WARTAKINIAN.COM - Pernyataan Menteri Desa, Pembangunan Daerah Tertinggal, dan Transmigrasi (Mendes PDTT), Yandri Susanto, yang viral di media sosial menuai polemik dan kecaman keras dari berbagai pihak, terutama komunitas wartawan dan aktivis Lembaga Swadaya Masyarakat (LSM). Dalam sebuah video yang beredar, Yandri menyebut LSM dan wartawan "Bodrex" sebagai pihak yang sering mengganggu aktivitas desa dengan meminta uang dari kepala desa.
Dalam rekaman tersebut, Yandri mengatakan, “Yang paling banyak ganggu kepala desa itu LSM sama wartawan Bodrex, mereka muter ke kepala desa ini minta duit satu juta. Bayangkan, kalau ada 300 desa, berarti 300 juta, kalah gaji Kemendes itu.” Ia juga menambahkan, “Oleh karena itu, mungkin pihak kepolisian dan kejaksaan perlu menertibkan, bahkan menangkap LSM dan wartawan Bodrex yang mengganggu para kepala desa itu untuk bekerja,” ujar Yandri sembari tertawa.
Pernyataan ini langsung mendapat kecaman dari berbagai pihak, termasuk Ketua Dewan Pimpinan Cabang Persatuan Wartawan Republik Indonesia (DPC PWRI) Kabupaten Tasikmalaya, Chandra Foetra Setiawan Foster Simatupang.
Chandra menyatakan bahwa ucapan tersebut jelas telah melecehkan dan mencemarkan nama baik profesi wartawan di Indonesia.
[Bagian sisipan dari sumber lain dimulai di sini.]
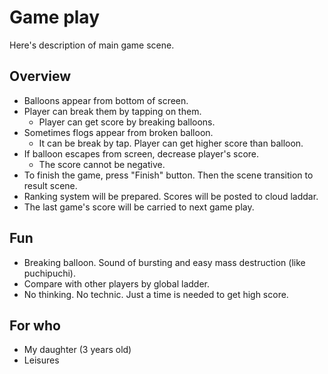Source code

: # Game play

Here's description of main game scene.

## Overview

* Balloons appear from bottom of screen.
* Player can break them by tapping on them.
  * Player can get score by breaking balloons.
* Sometimes flogs appear from broken balloon.
  * It can be break by tap. Player can get higher score than balloon.
* If balloon escapes from screen, decrease player's score.
  * The score cannot be negative.
* To finish the game, press "Finish" button. Then the scene transition to result scene.
* Ranking system will be prepared. Scores will be posted to cloud laddar.
* The last game's score will be carried to next game play.

## Fun

* Breaking balloon. Sound of bursting and easy mass destruction (like puchipuchi).
* Compare with other players by global ladder.
* No thinking. No technic. Just a time is needed to get high score.

## For who

* My daughter (3 years old)
* Leisures
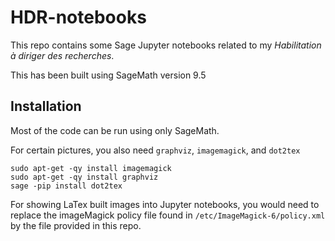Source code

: # HDR-notebooks

This repo contains some Sage Jupyter notebooks related to my *Habilitation à diriger des recherches*.

This has been built using SageMath version 9.5

## Installation

Most of the code can be run using only SageMath.

For certain pictures, you also need `graphviz`, `imagemagick`, and `dot2tex`

    sudo apt-get -qy install imagemagick
    sudo apt-get -qy install graphviz
    sage -pip install dot2tex
    
For showing LaTex built images into Jupyter notebooks, you would need to replace the imageMagick policy file found in `/etc/ImageMagick-6/policy.xml` by the file provided in this repo.
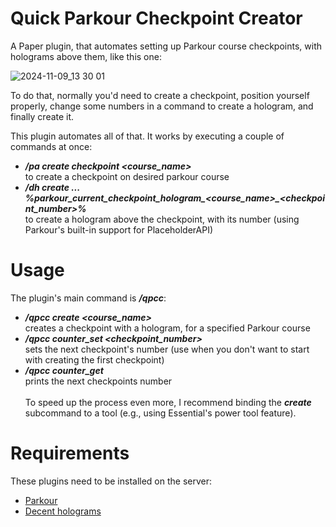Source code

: # Quick Parkour Checkpoint Creator

A Paper plugin, that automates setting up Parkour course checkpoints, with holograms above them, like this one:

![2024-11-09_13 30 01](https://github.com/user-attachments/assets/8f1ef821-7252-4988-9e86-e427715df970)

To do that, normally you'd need to create a checkpoint, position yourself properly, change some numbers in a command to create a hologram, and finally create it.


This plugin automates all of that. It works by executing a couple of commands at once:
- ***/pa create checkpoint <course_name>*** <br>to create a checkpoint on desired parkour course
- ***/dh create ... %parkour_current_checkpoint_hologram_<course_name>_<checkpoint_number>%*** <br>to create a hologram above the checkpoint, with its number (using Parkour's built-in support for PlaceholderAPI)
# Usage
The plugin's main command is ***/qpcc***:<br>
- ***/qpcc create <course_name>***<br>creates a checkpoint with a hologram, for a specified Parkour course
- ***/qpcc counter_set <checkpoint_number>***<br> sets the next checkpoint's number (use when you don't want to start with creating the first checkpoint)
- ***/qpcc counter_get***<br> prints the next checkpoints number<br><br>
To speed up the process even more, I recommend binding the ***create*** subcommand to a tool (e.g., using Essential's power tool feature).

# Requirements
These plugins need to be installed on the server:<br>
- [Parkour](https://www.spigotmc.org/resources/parkour.23685/) <br>
- [Decent holograms](https://www.spigotmc.org/resources/decentholograms-1-8-1-21-1-papi-support-no-dependencies.96927/)




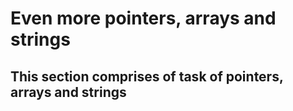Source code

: # Even more pointers, arrays and strings
## This section comprises of task of pointers, arrays and strings
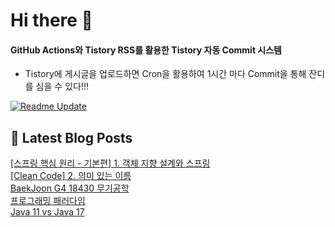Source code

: 
# Hi there 👋

#### GitHub Actions와 Tistory RSS를 활용한 Tistory 자동 Commit 시스템

- Tistory에 게시글을 업로드하면 Cron을 활용하여 1시간 마다 Commit을 통해 잔디를 심을 수 있다!!!

[![Readme Update](https://github.com/ParkSeYun98/Tistory/actions/workflows/main.yml/badge.svg)](https://github.com/ParkSeYun98/Tistory/actions/workflows/main.yml) <br>

## 📕 Latest Blog Posts

<a href=https://developisntcool.tistory.com/entry/%EC%8A%A4%ED%94%84%EB%A7%81-%ED%95%B5%EC%8B%AC-%EC%9B%90%EB%A6%AC-%EA%B8%B0%EB%B3%B8%ED%8E%B8-1-%EA%B0%9D%EC%B2%B4-%EC%A7%80%ED%96%A5-%EC%84%A4%EA%B3%84%EC%99%80-%EC%8A%A4%ED%94%84%EB%A7%81>[스프링 핵심 원리 - 기본편] 1. 객체 지향 설계와 스프링</a></br><a href=https://developisntcool.tistory.com/entry/Clean-Code-Chapter-2-%EC%9D%98%EB%AF%B8-%EC%9E%88%EB%8A%94-%EC%9D%B4%EB%A6%84>[Clean Code] 2. 의미 있는 이름</a></br><a href=https://developisntcool.tistory.com/entry/BaekJoon-G4-18430-%EB%AC%B4%EA%B8%B0%EA%B3%B5%ED%95%99>BaekJoon G4 18430 무기공학</a></br><a href=https://developisntcool.tistory.com/entry/%ED%94%84%EB%A1%9C%EA%B7%B8%EB%9E%98%EB%B0%8D-%ED%8C%A8%EB%9F%AC%EB%8B%A4%EC%9E%84>프로그래밍 패러다임</a></br><a href=https://developisntcool.tistory.com/entry/Java-11-vs-Java-17>Java 11 vs Java 17</a></br>
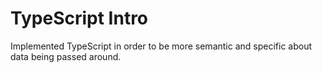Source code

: TypeScript Intro
================

Implemented TypeScript in order to be more semantic and specific about data being passed around.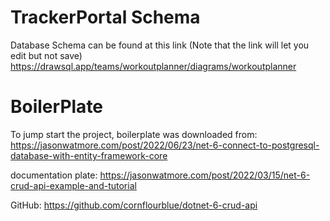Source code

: # TrackerPortal Schema

Database Schema can be found at this link (Note that the link will let you edit but not save)
https://drawsql.app/teams/workoutplanner/diagrams/workoutplanner

# BoilerPlate 

To jump start the project, boilerplate was downloaded from:
https://jasonwatmore.com/post/2022/06/23/net-6-connect-to-postgresql-database-with-entity-framework-core

documentation plate: https://jasonwatmore.com/post/2022/03/15/net-6-crud-api-example-and-tutorial

GitHub: https://github.com/cornflourblue/dotnet-6-crud-api
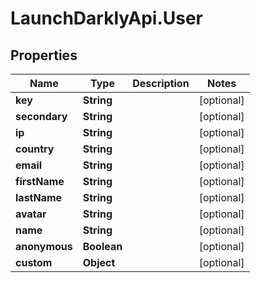 # LaunchDarklyApi.User

## Properties
Name | Type | Description | Notes
------------ | ------------- | ------------- | -------------
**key** | **String** |  | [optional] 
**secondary** | **String** |  | [optional] 
**ip** | **String** |  | [optional] 
**country** | **String** |  | [optional] 
**email** | **String** |  | [optional] 
**firstName** | **String** |  | [optional] 
**lastName** | **String** |  | [optional] 
**avatar** | **String** |  | [optional] 
**name** | **String** |  | [optional] 
**anonymous** | **Boolean** |  | [optional] 
**custom** | **Object** |  | [optional] 


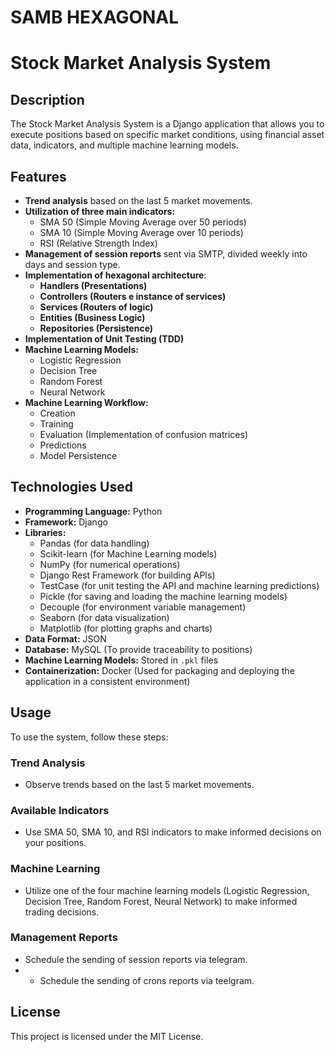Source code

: # SAMB HEXAGONAL

# Stock Market Analysis System

## Description
The Stock Market Analysis System is a Django application that allows you to execute positions based on specific market conditions, using financial asset data, indicators, and multiple machine learning models.

## Features
- **Trend analysis** based on the last 5 market movements.
- **Utilization of three main indicators:**
  - SMA 50 (Simple Moving Average over 50 periods)
  - SMA 10 (Simple Moving Average over 10 periods)
  - RSI (Relative Strength Index)
- **Management of session reports** sent via SMTP, divided weekly into days and session type.
- **Implementation of hexagonal architecture**:
  - **Handlers (Presentations)**
  - **Controllers (Routers e instance of services)**
  - **Services (Routers of logic)**
  - **Entities (Business Logic)**
  - **Repositories (Persistence)**
- **Implementation of Unit Testing (TDD)**
- **Machine Learning Models:**
  - Logistic Regression
  - Decision Tree
  - Random Forest
  - Neural Network
- **Machine Learning Workflow:**
  - Creation
  - Training
  - Evaluation (Implementation of confusion matrices)
  - Predictions
  - Model Persistence

## Technologies Used
- **Programming Language:** Python
- **Framework:** Django
- **Libraries:**
  - Pandas (for data handling)
  - Scikit-learn (for Machine Learning models)
  - NumPy (for numerical operations)
  - Django Rest Framework (for building APIs)
  - TestCase (for unit testing the API and machine learning predictions)
  - Pickle (for saving and loading the machine learning models)
  - Decouple (for environment variable management)
  - Seaborn (for data visualization)
  - Matplotlib (for plotting graphs and charts)
- **Data Format:** JSON
- **Database:** MySQL (To provide traceability to positions)
- **Machine Learning Models:** Stored in `.pkl` files
- **Containerization:** Docker (Used for packaging and deploying the application in a consistent environment)

## Usage
To use the system, follow these steps:

### Trend Analysis
- Observe trends based on the last 5 market movements.

### Available Indicators
- Use SMA 50, SMA 10, and RSI indicators to make informed decisions on your positions.

### Machine Learning
- Utilize one of the four machine learning models (Logistic Regression, Decision Tree, Random Forest, Neural Network) to make informed trading decisions.

### Management Reports
- Schedule the sending of session reports via telegram.
- - Schedule the sending of crons reports via teelgram.

## License
This project is licensed under the MIT License.
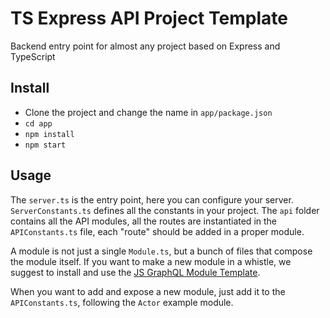 # TS Express API Project Template

Backend entry point for almost any project based on Express and TypeScript

## Install

- Clone the project and change the name in `app/package.json`
- `cd app`
- `npm install`
- `npm start`

## Usage

The `server.ts` is the entry point, here you can configure your server.
`ServerConstants.ts` defines all the constants in your project.
The `api` folder contains all the API modules, all the routes are instantiated in the `APIConstants.ts` file, each "route" should be added in a proper module.

A module is not just a single `Module.ts`, but a bunch of files that compose the module itself. If you want to make a new module in a whistle, we suggest to install and use the [JS GraphQL Module Template](https://github.com/vidiemme/JS-GraphQL-Module-Template).

When you want to add and expose a new module, just add it to the `APIConstants.ts`, following the `Actor` example module.
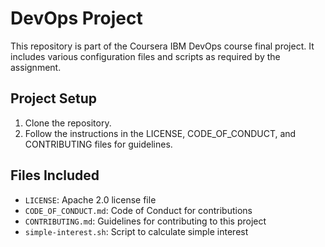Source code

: # DevOps Project

This repository is part of the Coursera IBM DevOps course final project. It includes various configuration files and scripts as required by the assignment.

## Project Setup

1. Clone the repository.
2. Follow the instructions in the LICENSE, CODE_OF_CONDUCT, and CONTRIBUTING files for guidelines.

## Files Included

- `LICENSE`: Apache 2.0 license file
- `CODE_OF_CONDUCT.md`: Code of Conduct for contributions
- `CONTRIBUTING.md`: Guidelines for contributing to this project
- `simple-interest.sh`: Script to calculate simple interest

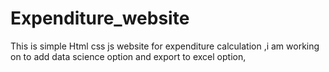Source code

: # Expenditure_website
This is simple Html css js website for expenditure calculation ,i am working on to add data science option and export to excel option,
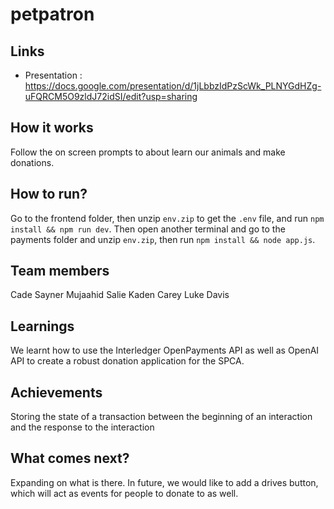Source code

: # petpatron

## Links

* Presentation : https://docs.google.com/presentation/d/1jLbbzIdPzScWk_PLNYGdHZg-uFQRCM5O9zldJ72idSI/edit?usp=sharing

## How it works
Follow the on screen prompts to about learn our animals and make donations. 

## How to run?
Go to the frontend folder, then unzip `env.zip` to get the `.env` file, and run `npm install && npm run dev`. Then open another terminal and go to the payments folder and unzip `env.zip`, then run `npm install && node app.js`.


## Team members
Cade Sayner
Mujaahid Salie
Kaden Carey
Luke Davis

## Learnings
We learnt how to use the Interledger OpenPayments API as well as OpenAI API to create a robust donation application for the SPCA.

## Achievements
Storing the state of a transaction between the beginning of an interaction and the response to the interaction

## What comes next?
Expanding on what is there. In future, we would like to add a drives button, which will act as events for people to donate to as well.

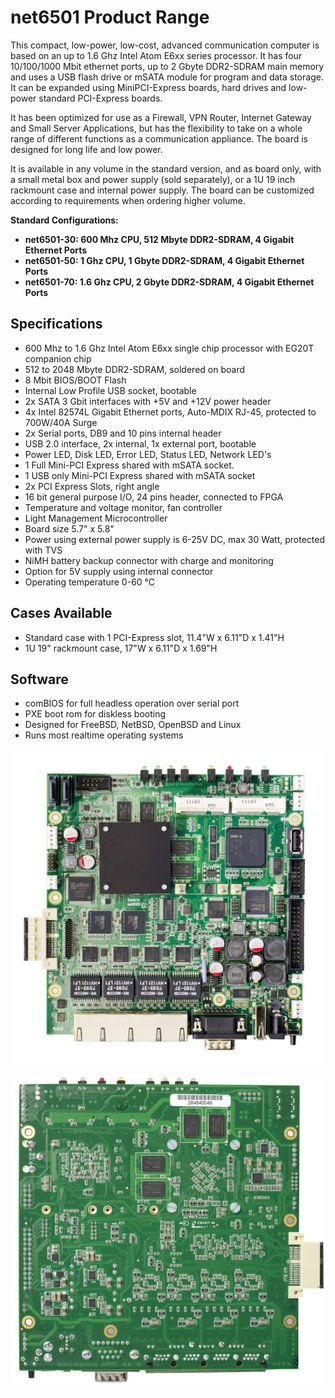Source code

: # net6501 Product Range

This compact, low-power, low-cost, advanced communication computer is based on an up to 1.6 Ghz Intel Atom E6xx series processor. It has four 10/100/1000 Mbit ethernet ports, up to 2 Gbyte DDR2-SDRAM main memory and uses a USB flash drive or mSATA module for program and data storage. It can be expanded using MiniPCI-Express boards, hard drives and low-power standard PCI-Express boards.

It has been optimized for use as a Firewall, VPN Router, Internet Gateway and Small Server Applications, but has the flexibility to take on a whole range of different functions as a communication appliance. The board is designed for long life and low power.

It is available in any volume in the standard version, and as board only, with a small metal box and power supply (sold separately), or a 1U 19 inch rackmount case and internal power supply. The board can be customized according to requirements when ordering higher volume.

**Standard Configurations:**
* **net6501-30: 600 Mhz CPU, 512 Mbyte DDR2-SDRAM, 4 Gigabit Ethernet Ports**
* **net6501-50: 1 Ghz CPU, 1 Gbyte DDR2-SDRAM, 4 Gigabit Ethernet Ports**
* **net6501-70: 1.6 Ghz CPU, 2 Gbyte DDR2-SDRAM, 4 Gigabit Ethernet Ports**

## Specifications
* 600 Mhz to 1.6 Ghz Intel Atom E6xx single chip processor with EG20T companion chip
* 512 to 2048 Mbyte DDR2-SDRAM, soldered on board
* 8 Mbit BIOS/BOOT Flash
* Internal Low Profile USB socket, bootable
* 2x SATA 3 Gbit interfaces with +5V and +12V power header
* 4x Intel 82574L Gigabit Ethernet ports, Auto-MDIX RJ-45, protected to 700W/40A Surge
* 2x Serial ports, DB9 and 10 pins internal header
* USB 2.0 interface, 2x internal, 1x external port, bootable
* Power LED, Disk LED, Error LED, Status LED, Network LED's
* 1 Full Mini-PCI Express shared with mSATA socket.
* 1 USB only Mini-PCI Express shared with mSATA socket
* 2x PCI Express Slots, right angle
* 16 bit general purpose I/O, 24 pins header, connected to FPGA
* Temperature and voltage monitor, fan controller
* Light Management Microcontroller
* Board size 5.7" x 5.8"
* Power using external power supply is 6-25V DC, max 30 Watt, protected with TVS
* NiMH battery backup connector with charge and monitoring
* Option for 5V supply using internal connector
* Operating temperature 0-60 °C

## Cases Available
* Standard case with 1 PCI-Express slot, 11.4"W x 6.11"D x 1.41"H
* 1U 19" rackmount case, 17"W x 6.11"D x 1.69"H

## Software
* comBIOS for full headless operation over serial port
* PXE boot rom for diskless booting
* Designed for FreeBSD, NetBSD, OpenBSD and Linux
* Runs most realtime operating systems

![net6501](../media/wysiwyg/net6501_BO_front_550pxl.jpg)

![net6501](../media/wysiwyg/net6501_1B_550pxl.jpg)
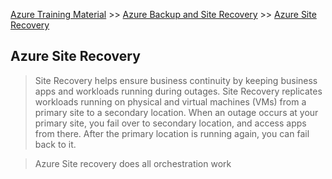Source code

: [Azure Training Material](../index.md) >> [Azure Backup and Site Recovery](index.md) >> [Azure Site Recovery](.)

## Azure Site Recovery

>Site Recovery helps ensure business continuity by keeping business apps and workloads running during outages. Site Recovery replicates workloads running on physical and virtual machines (VMs) from a primary site to a secondary location. When an outage occurs at your primary site, you fail over to secondary location, and access apps from there. After the primary location is running again, you can fail back to it.

>Azure Site recovery does all orchestration work

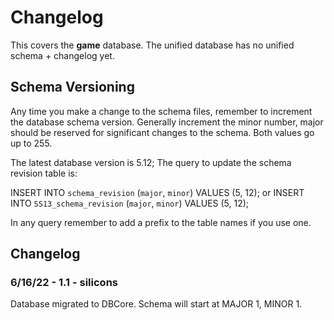 # Changelog

This covers the **game** database. The unified database has no unified schema + changelog yet.

## Schema Versioning

Any time you make a change to the schema files, remember to increment the database schema version. Generally increment the minor number, major should be reserved for significant changes to the schema. Both values go up to 255.

The latest database version is 5.12; The query to update the schema revision table is:

INSERT INTO `schema_revision` (`major`, `minor`) VALUES (5, 12);
or
INSERT INTO `SS13_schema_revision` (`major`, `minor`) VALUES (5, 12);

In any query remember to add a prefix to the table names if you use one.

## Changelog

### 6/16/22 - 1.1 - silicons

Database migrated to DBCore. Schema will start at MAJOR 1, MINOR 1.
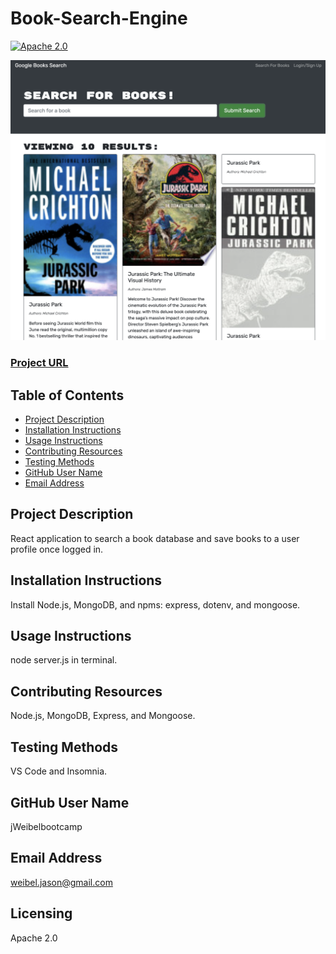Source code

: # Book-Search-Engine

[![Apache 2.0](https://img.shields.io/badge/License-Apache%202.0-green)](https://opensource.org/licenses/Apache-2.0)

![screenshot](img/screenshot.png)

### [Project URL](https://github.com/jWeibelbootcamp/book-engine-search) 

## Table of Contents
- [Project Description](#description)
- [Installation Instructions](#installation)
- [Usage Instructions](#usage)
- [Contributing Resources](#contribution)
- [Testing Methods](#test)
- [GitHub User Name](#gitHub)
- [Email Address](#email)

## Project Description
React application to search a book database and save books to a user profile once logged in. 

## Installation Instructions
Install Node.js, MongoDB, and npms: express, dotenv, and mongoose.

## Usage Instructions
node server.js in terminal. 

## Contributing Resources
Node.js, MongoDB, Express, and Mongoose. 

## Testing Methods
VS Code and Insomnia.

## GitHub User Name
jWeibelbootcamp

## Email Address
weibel.jason@gmail.com

## Licensing 
Apache 2.0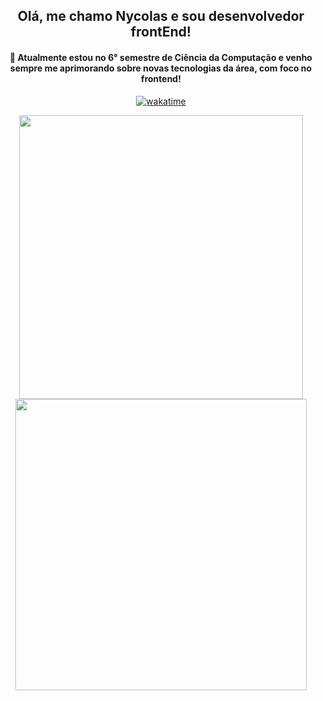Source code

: <h2 align="center">Olá, me chamo Nycolas e sou desenvolvedor frontEnd!</h2>

<h4 align="center">
	📖 Atualmente estou no 6° semestre de Ciência da Computação e venho sempre me aprimorando sobre novas tecnologias da área, com foco no frontend!
</h4>

<div align="center">
<a href="https://wakatime.com/@Nycolas">

[![wakatime](https://wakatime.com/badge/user/363b6df7-973d-40f8-9bb5-58600f5dbdc4.svg)](https://wakatime.com/@363b6df7-973d-40f8-9bb5-58600f5dbdc4)

</a>
</div>
	
<div align="center">
<a href="https://wakatime.com/@Nycolas">
  	<img width="454em" src="https://github-readme-stats-one-bice.vercel.app/api?username=nycolascruz&show_icons=true&count_private=true&theme=midnight-purple&hide_border=true"/>
  </a>
	<a href="https://wakatime.com/@Nycolas">
  	<img width="466em" src="https://github-readme-stats.vercel.app/api/wakatime?username=Nycolas&hide_border=true&layout=compact&langs_count=8&theme=midnight-purple"/>
	</a>
</div>
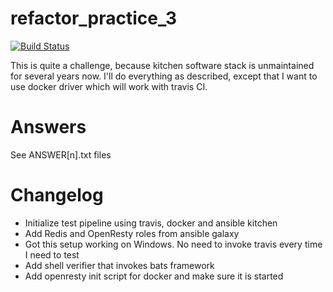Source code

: # refactor_practice_3

[![Build Status](https://travis-ci.org/juliusza/refactor_practice_3.svg)](https://travis-ci.org/juliusza/refactor_practice_3)

This is quite a challenge, because kitchen software stack is unmaintained for several years now. I'll do everything as described, except that I want to use docker driver which will work with travis CI.

# Answers

See ANSWER[n].txt files

# Changelog

* Initialize test pipeline using travis, docker and ansible kitchen
* Add Redis and OpenResty roles from ansible galaxy
* Got this setup working on Windows. No need to invoke travis every time I need to test
* Add shell verifier that invokes bats framework
* Add openresty init script for docker and make sure it is started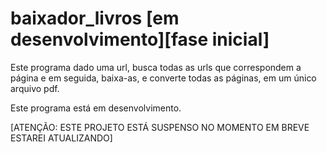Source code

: # baixador_livros [em desenvolvimento][fase inicial]
Este programa dado uma url, busca todas as urls que correspondem a página e em seguida, baixa-as, e converte todas as páginas, em um único arquivo pdf.


Este programa está em desenvolvimento.

[ATENÇÃO: ESTE PROJETO ESTÁ SUSPENSO NO MOMENTO EM BREVE ESTAREI ATUALIZANDO]
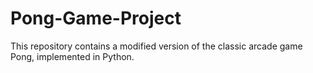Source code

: # Pong-Game-Project
This repository contains a modified version of the classic arcade game Pong, implemented in Python.

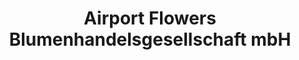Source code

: ---
title: "Airport Flowers Blumenhandelsgesellschaft mbH"
url: /kelsterbach/airport-flowers-blumenhandelsgesellschaft-mbh/
shop: Großhandel
---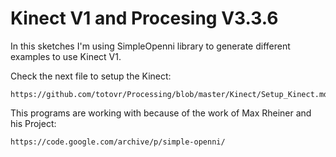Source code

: # Kinect V1 and Procesing V3.3.6

In this sketches I'm using SimpleOpenni library to generate different
examples to use Kinect V1.

Check the next file to setup the Kinect:

    https://github.com/totovr/Processing/blob/master/Kinect/Setup_Kinect.md

This programs are working with because of the work of Max Rheiner and his Project:

    https://code.google.com/archive/p/simple-openni/

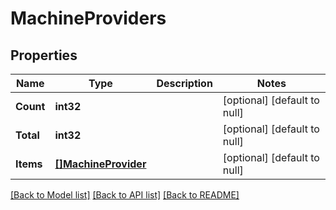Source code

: # MachineProviders

## Properties
Name | Type | Description | Notes
------------ | ------------- | ------------- | -------------
**Count** | **int32** |  | [optional] [default to null]
**Total** | **int32** |  | [optional] [default to null]
**Items** | [**[]MachineProvider**](MachineProvider.md) |  | [optional] [default to null]

[[Back to Model list]](../README.md#documentation-for-models) [[Back to API list]](../README.md#documentation-for-api-endpoints) [[Back to README]](../README.md)

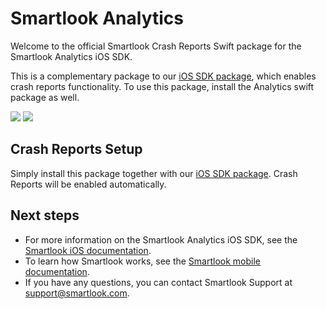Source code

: # Smartlook Analytics

Welcome to the official Smartlook Crash Reports Swift package for the Smartlook Analytics iOS SDK.

This is a complementary package to our [iOS SDK package](https://github.com/smartlook/analytics-swift-package), which enables crash reports functionality. To use this package, install the Analytics swift package as well.

[![](https://img.shields.io/endpoint?url=https%3A%2F%2Fswiftpackageindex.com%2Fapi%2Fpackages%2Fsmartlook%2Fanalytics-swift-package%2Fbadge%3Ftype%3Dswift-versions)](https://swiftpackageindex.com/smartlook/analytics-swift-package) [![](https://img.shields.io/endpoint?url=https%3A%2F%2Fswiftpackageindex.com%2Fapi%2Fpackages%2Fsmartlook%2Fanalytics-swift-package%2Fbadge%3Ftype%3Dplatforms)](https://swiftpackageindex.com/smartlook/analytics-swift-package)

## Crash Reports Setup 

Simply install this package together with our [iOS SDK package](https://github.com/smartlook/analytics-swift-package). Crash Reports will be enabled automatically.

## Next steps
- For more information on the Smartlook Analytics iOS SDK, see the [Smartlook iOS documentation](https://mobile.developer.smartlook.com/reference/ios-sdk-installation).
- To learn how Smartlook works, see the [Smartlook mobile documentation](https://mobile.developer.smartlook.com/reference/ios-sdk-installation).
- If you have any questions, you can contact Smartlook Support at [support@smartlook.com](support@smartlook.com).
Ia mendesak agar Yandri Susanto segera meminta maaf secara terbuka kepada wartawan di seluruh Indonesia.
Chandra juga meminta Presiden Prabowo Subianto untuk memecat Yandri sebagai Menteri Desa dan menyerukan aparat penegak hukum untuk menangkap dan memeriksa Yandri, yang dianggap telah melanggar Undang-Undang Nomor 11 Tahun 2008 tentang Informasi dan Transaksi Elektronik, serta menghambat kinerja wartawan sesuai dengan Undang-Undang Nomor 40 Tahun 1999 tentang Pers.
“Menyikapi viralnya video ucapan Menteri Desa, Yandri Susanto yang mengatakan ‘LSM dan Wartawan Bodrex’ sering meminta uang dan mengganggu aktivitas desa tanpa menyebut oknum, itu sama dengan menjustifikasi seluruh LSM dan wartawan Bodrex. Ucapan tersebut sudah sangat jelas melecehkan dan menghina profesi wartawan di Indonesia,” tegas Chandra.
Chandra mengingatkan bahwa sesuai dengan Undang-Undang Nomor 40 Tahun 1999 tentang Pers, wartawan dilindungi untuk melaksanakan tugasnya, termasuk mengawasi dan mengkritik pemerintah. Ia menambahkan, jika ada oknum wartawan yang melanggar, hal itu harus diproses secara hukum, tetapi tidak seharusnya menyamaratakan seluruh profesi wartawan.
"Jika ada wartawan yang mengganggu atau meminta uang, itu tidak dibenarkan. Namun, kedatangan wartawan ke pemerintah desa atau instansi lain adalah untuk menggali informasi sebagai bagian dari kontrol sosial, terutama dalam mengungkap penyalahgunaan anggaran Dana Desa yang sering kali berujung pada korupsi," jelas Chandra.
Dia juga menegaskan agar polisi tidak mengintervensi tugas wartawan dalam menjalankan fungsinya sesuai dengan hukum yang berlaku, sebagaimana diatur dalam Nota Kesepahaman MoU antara Dewan Pers dan POLRI.